Scout’s honour: A priceless family portrait
“Local woman rediscovers family photo -- and it’s a Karsh!” Former journalist Diane Coombs jokes that she already had a headline in mind when she decided to report her exclusive to The Glengarry News.
Her reporter’s instincts kicked in when she learned that her grandfather, the late F.E.L. Coombs, had once sat for a session with world famous photographer Yousuf Karsh.
Ms.

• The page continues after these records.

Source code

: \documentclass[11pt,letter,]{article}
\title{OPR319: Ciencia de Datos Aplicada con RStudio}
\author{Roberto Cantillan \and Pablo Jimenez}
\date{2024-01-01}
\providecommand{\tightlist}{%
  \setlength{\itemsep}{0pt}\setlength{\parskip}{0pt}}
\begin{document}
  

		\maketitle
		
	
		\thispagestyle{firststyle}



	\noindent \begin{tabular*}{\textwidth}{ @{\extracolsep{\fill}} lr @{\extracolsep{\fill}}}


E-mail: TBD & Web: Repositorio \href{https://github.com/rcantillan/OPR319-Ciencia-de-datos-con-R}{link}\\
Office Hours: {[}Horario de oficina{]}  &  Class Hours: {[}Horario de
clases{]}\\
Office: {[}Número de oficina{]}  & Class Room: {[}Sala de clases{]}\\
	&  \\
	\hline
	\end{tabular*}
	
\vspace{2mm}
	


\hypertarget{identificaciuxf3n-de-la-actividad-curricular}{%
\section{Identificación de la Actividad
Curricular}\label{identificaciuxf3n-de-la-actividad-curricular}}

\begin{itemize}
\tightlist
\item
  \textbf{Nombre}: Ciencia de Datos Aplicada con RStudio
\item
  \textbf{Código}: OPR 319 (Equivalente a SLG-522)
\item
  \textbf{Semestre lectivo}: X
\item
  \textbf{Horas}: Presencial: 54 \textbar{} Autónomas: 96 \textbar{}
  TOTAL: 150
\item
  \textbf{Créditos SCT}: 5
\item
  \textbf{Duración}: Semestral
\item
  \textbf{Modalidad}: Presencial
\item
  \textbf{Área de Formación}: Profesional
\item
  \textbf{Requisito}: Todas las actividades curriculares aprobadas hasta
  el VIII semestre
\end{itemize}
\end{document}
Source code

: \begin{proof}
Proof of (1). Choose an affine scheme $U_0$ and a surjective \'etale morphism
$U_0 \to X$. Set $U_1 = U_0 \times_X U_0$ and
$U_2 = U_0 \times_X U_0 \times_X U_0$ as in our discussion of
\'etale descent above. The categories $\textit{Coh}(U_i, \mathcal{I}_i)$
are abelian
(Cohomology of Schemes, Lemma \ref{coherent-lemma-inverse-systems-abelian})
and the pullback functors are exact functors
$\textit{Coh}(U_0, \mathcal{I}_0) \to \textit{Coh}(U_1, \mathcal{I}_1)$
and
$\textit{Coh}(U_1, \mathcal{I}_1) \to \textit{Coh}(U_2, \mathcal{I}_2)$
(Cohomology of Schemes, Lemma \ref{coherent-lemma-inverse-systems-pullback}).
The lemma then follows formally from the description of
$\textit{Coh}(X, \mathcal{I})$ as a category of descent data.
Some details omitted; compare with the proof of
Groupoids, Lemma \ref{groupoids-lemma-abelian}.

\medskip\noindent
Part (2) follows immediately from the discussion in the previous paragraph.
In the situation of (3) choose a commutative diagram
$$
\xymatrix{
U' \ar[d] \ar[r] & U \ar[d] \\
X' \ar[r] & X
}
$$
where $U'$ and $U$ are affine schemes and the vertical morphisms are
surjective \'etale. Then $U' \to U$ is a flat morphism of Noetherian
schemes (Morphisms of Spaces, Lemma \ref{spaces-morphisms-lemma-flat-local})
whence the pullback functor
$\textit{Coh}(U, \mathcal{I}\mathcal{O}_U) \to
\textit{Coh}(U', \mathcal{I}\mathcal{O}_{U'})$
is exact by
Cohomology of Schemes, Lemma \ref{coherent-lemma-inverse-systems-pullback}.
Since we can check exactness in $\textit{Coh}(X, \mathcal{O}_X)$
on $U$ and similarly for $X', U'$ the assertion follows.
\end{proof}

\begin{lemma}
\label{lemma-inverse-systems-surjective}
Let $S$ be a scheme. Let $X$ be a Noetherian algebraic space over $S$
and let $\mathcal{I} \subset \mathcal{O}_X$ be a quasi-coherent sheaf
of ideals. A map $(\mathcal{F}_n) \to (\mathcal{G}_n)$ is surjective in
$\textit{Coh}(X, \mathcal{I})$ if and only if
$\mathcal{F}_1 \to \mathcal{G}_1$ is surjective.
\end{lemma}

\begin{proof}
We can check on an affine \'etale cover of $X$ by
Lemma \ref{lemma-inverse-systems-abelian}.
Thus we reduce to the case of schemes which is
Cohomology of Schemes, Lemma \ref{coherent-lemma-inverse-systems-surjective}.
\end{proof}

Coombs, who recently retired after serving 25 years as an educator with the T. R. Leger Centre, decided to investigate a story that somewhere there was a Karsh photo of her grandfather.
“I was amazed,” the Breadalbane woman says when she tracked down 15 negatives of her grandfather’s portrait through an online search of the National Library and Archives collection.
Obviously, Frank Edward Lewellyn Coombs was a prominent citizen if his likeness was captured by Karsh, who is still hailed as being the greatest photographer of the 20th century. His client list was a who’s who of international figures, including Albert Einstein, Martin Luther King, Winston Churchill, John F. Kennedy.
Indeed, Mr. Coombs was a larger-than-life character, having served in the Boer War, alongside the founder of the Boy Scout movement; as an Associated Press reporter he filed stores on The
Titanic disaster; he later became re- sponsible for Boy Scouts Canada publications.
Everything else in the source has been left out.